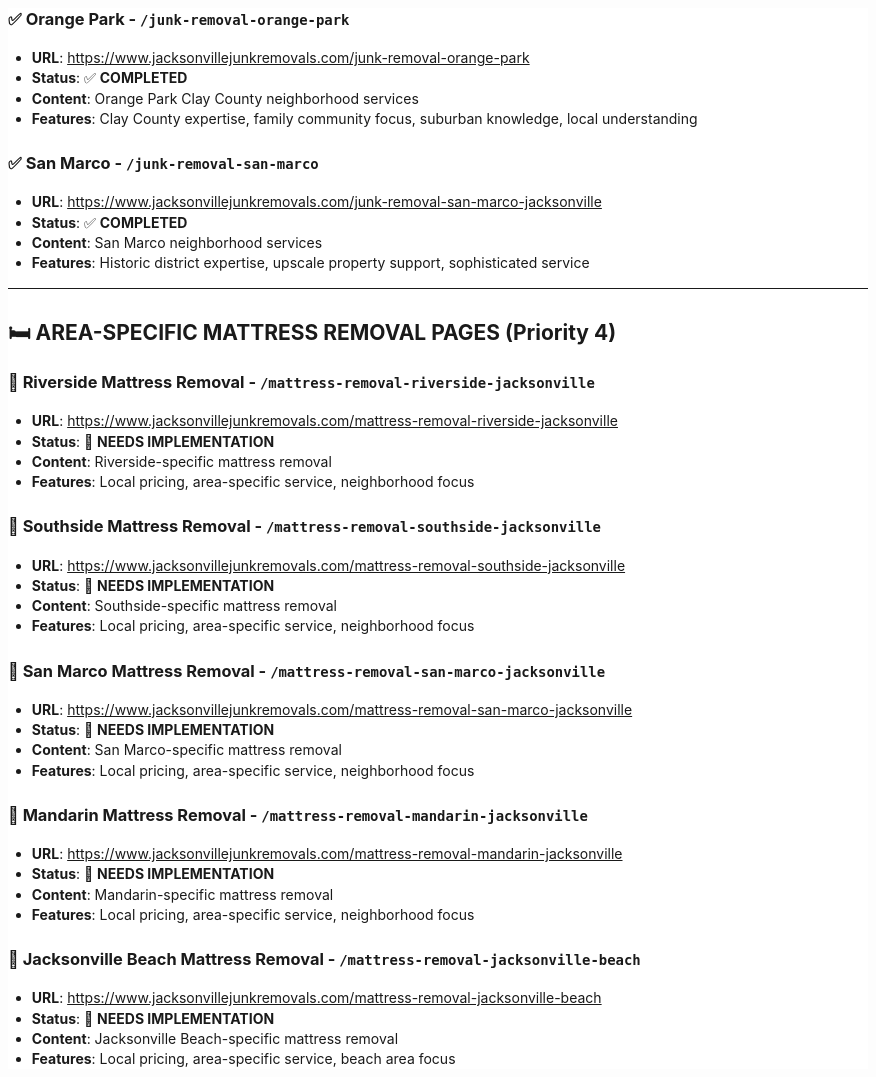 ### ✅ **Orange Park** - `/junk-removal-orange-park`
- **URL**: https://www.jacksonvillejunkremovals.com/junk-removal-orange-park
- **Status**: ✅ **COMPLETED**
- **Content**: Orange Park Clay County neighborhood services
- **Features**: Clay County expertise, family community focus, suburban knowledge, local understanding

### ✅ **San Marco** - `/junk-removal-san-marco`
- **URL**: https://www.jacksonvillejunkremovals.com/junk-removal-san-marco-jacksonville
- **Status**: ✅ **COMPLETED**
- **Content**: San Marco neighborhood services
- **Features**: Historic district expertise, upscale property support, sophisticated service

---

## 🛏️ **AREA-SPECIFIC MATTRESS REMOVAL PAGES** (Priority 4)

### 🔄 **Riverside Mattress Removal** - `/mattress-removal-riverside-jacksonville`
- **URL**: https://www.jacksonvillejunkremovals.com/mattress-removal-riverside-jacksonville
- **Status**: 🚧 **NEEDS IMPLEMENTATION**
- **Content**: Riverside-specific mattress removal
- **Features**: Local pricing, area-specific service, neighborhood focus

### 🔄 **Southside Mattress Removal** - `/mattress-removal-southside-jacksonville`
- **URL**: https://www.jacksonvillejunkremovals.com/mattress-removal-southside-jacksonville
- **Status**: 🚧 **NEEDS IMPLEMENTATION**
- **Content**: Southside-specific mattress removal
- **Features**: Local pricing, area-specific service, neighborhood focus

### 🔄 **San Marco Mattress Removal** - `/mattress-removal-san-marco-jacksonville`
- **URL**: https://www.jacksonvillejunkremovals.com/mattress-removal-san-marco-jacksonville
- **Status**: 🚧 **NEEDS IMPLEMENTATION**
- **Content**: San Marco-specific mattress removal
- **Features**: Local pricing, area-specific service, neighborhood focus

### 🔄 **Mandarin Mattress Removal** - `/mattress-removal-mandarin-jacksonville`
- **URL**: https://www.jacksonvillejunkremovals.com/mattress-removal-mandarin-jacksonville
- **Status**: 🚧 **NEEDS IMPLEMENTATION**
- **Content**: Mandarin-specific mattress removal
- **Features**: Local pricing, area-specific service, neighborhood focus

### 🔄 **Jacksonville Beach Mattress Removal** - `/mattress-removal-jacksonville-beach`
- **URL**: https://www.jacksonvillejunkremovals.com/mattress-removal-jacksonville-beach
- **Status**: 🚧 **NEEDS IMPLEMENTATION**
- **Content**: Jacksonville Beach-specific mattress removal
- **Features**: Local pricing, area-specific service, beach area focus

^^^^

What is expected: The answer is one number: how many lines of the material above contain "jacksonvillejunkremovals".

Task solution: 7